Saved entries
▬▬▬▬▬▬▬▬▬▬

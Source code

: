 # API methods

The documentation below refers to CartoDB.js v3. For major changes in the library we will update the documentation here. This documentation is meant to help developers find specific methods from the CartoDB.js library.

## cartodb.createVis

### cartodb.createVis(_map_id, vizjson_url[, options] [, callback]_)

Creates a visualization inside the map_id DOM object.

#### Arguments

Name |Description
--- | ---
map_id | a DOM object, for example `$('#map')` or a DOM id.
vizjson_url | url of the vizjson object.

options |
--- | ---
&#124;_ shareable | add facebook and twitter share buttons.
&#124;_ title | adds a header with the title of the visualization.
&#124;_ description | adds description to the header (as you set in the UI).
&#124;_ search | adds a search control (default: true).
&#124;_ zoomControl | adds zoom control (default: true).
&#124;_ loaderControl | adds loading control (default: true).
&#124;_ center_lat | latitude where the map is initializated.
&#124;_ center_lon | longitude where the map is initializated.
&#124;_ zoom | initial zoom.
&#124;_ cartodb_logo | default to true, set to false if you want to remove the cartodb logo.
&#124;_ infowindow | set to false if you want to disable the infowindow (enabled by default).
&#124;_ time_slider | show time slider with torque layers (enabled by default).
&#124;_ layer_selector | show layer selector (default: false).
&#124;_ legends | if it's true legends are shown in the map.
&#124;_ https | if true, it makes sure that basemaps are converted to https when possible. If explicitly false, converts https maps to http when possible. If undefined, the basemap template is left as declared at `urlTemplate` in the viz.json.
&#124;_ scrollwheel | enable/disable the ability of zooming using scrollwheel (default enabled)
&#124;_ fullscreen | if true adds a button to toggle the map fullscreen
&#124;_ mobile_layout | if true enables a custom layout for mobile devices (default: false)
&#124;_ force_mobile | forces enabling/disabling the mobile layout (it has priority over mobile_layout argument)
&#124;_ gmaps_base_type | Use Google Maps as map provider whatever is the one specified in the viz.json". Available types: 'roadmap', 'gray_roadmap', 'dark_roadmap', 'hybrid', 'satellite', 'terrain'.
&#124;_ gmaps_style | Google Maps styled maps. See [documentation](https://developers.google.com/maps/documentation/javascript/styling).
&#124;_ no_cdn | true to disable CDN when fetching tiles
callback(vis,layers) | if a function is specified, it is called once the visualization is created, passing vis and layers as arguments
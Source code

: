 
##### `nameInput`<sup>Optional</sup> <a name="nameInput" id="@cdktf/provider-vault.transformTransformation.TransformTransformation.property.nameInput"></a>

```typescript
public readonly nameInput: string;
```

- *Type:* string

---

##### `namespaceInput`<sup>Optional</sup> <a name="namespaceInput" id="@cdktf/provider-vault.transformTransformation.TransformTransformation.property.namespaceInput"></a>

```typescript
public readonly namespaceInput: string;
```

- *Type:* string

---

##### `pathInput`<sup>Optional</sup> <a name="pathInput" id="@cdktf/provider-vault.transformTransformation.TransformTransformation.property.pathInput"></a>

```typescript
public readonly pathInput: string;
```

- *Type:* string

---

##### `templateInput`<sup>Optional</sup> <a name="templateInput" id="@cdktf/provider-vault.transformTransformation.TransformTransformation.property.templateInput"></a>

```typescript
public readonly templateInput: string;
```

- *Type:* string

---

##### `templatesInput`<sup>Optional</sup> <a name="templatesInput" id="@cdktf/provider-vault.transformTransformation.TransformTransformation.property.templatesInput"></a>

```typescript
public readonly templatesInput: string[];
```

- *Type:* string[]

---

▬▬▬▬▬▬▬▬▬▬

Work instruction
Quote exactly the first line of the data and every line after it through the one holding "zoom control (default: true).".

Expected answer
Source code

: # API methods

The documentation below refers to CartoDB.js v3. For major changes in the library we will update the documentation here. This documentation is meant to help developers find specific methods from the CartoDB.js library.

## cartodb.createVis

### cartodb.createVis(_map_id, vizjson_url[, options] [, callback]_)

Creates a visualization inside the map_id DOM object.

#### Arguments

Name |Description
--- | ---
map_id | a DOM object, for example `$('#map')` or a DOM id.
vizjson_url | url of the vizjson object.

options |
--- | ---
&#124;_ shareable | add facebook and twitter share buttons.
&#124;_ title | adds a header with the title of the visualization.
&#124;_ description | adds description to the header (as you set in the UI).
&#124;_ search | adds a search control (default: true).
&#124;_ zoomControl | adds zoom control (default: true).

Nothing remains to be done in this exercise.